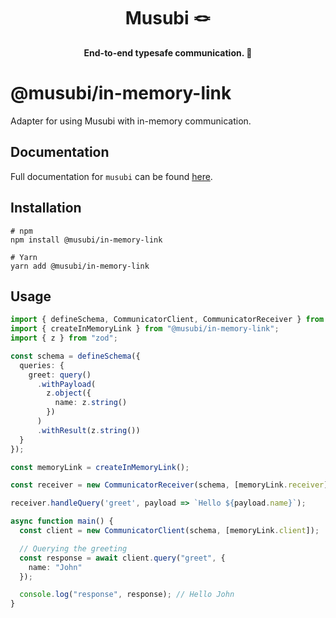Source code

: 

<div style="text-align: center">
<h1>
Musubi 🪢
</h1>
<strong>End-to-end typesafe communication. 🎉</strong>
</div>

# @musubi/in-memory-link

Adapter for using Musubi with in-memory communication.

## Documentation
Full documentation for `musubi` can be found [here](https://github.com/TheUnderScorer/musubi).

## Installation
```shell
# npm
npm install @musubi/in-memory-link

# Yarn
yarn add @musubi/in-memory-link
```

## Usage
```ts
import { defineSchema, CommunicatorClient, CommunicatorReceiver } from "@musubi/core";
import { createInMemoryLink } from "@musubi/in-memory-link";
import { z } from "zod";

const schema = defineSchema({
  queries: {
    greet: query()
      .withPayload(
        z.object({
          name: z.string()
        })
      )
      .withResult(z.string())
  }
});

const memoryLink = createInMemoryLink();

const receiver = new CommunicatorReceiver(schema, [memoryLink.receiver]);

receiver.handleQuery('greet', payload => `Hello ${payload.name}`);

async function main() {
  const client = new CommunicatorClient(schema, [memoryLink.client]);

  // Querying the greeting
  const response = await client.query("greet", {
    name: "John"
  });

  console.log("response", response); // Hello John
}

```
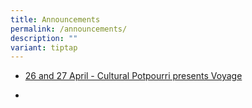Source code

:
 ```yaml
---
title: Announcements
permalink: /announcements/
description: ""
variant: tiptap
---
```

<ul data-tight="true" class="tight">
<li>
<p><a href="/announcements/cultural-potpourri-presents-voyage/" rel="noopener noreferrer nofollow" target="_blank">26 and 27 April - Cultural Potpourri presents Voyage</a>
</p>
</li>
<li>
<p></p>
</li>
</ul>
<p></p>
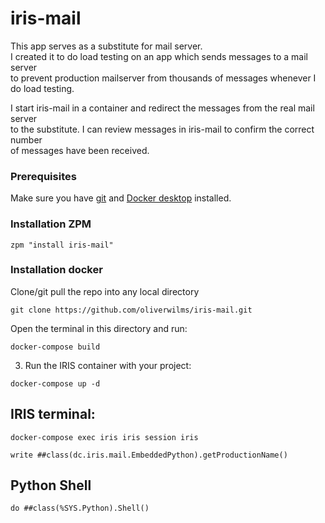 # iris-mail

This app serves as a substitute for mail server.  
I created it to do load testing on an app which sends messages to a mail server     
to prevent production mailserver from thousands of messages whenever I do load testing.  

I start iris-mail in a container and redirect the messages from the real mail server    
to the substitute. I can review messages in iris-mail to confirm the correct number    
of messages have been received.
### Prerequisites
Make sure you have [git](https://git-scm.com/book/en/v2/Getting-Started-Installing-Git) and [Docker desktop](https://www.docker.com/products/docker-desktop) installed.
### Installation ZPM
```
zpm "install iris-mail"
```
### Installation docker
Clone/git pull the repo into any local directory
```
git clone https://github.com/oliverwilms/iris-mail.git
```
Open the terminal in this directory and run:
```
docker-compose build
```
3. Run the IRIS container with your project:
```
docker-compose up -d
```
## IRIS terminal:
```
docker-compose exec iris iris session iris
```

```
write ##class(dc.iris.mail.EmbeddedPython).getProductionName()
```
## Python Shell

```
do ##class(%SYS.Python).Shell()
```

_ _ _ _ _ _ _

**What the task asks:** Find the lines above that contain the word "substitute" and copy each one.

**Result below:**
This app serves as a substitute for mail server.  
to the substitute. I can review messages in iris-mail to confirm the correct number    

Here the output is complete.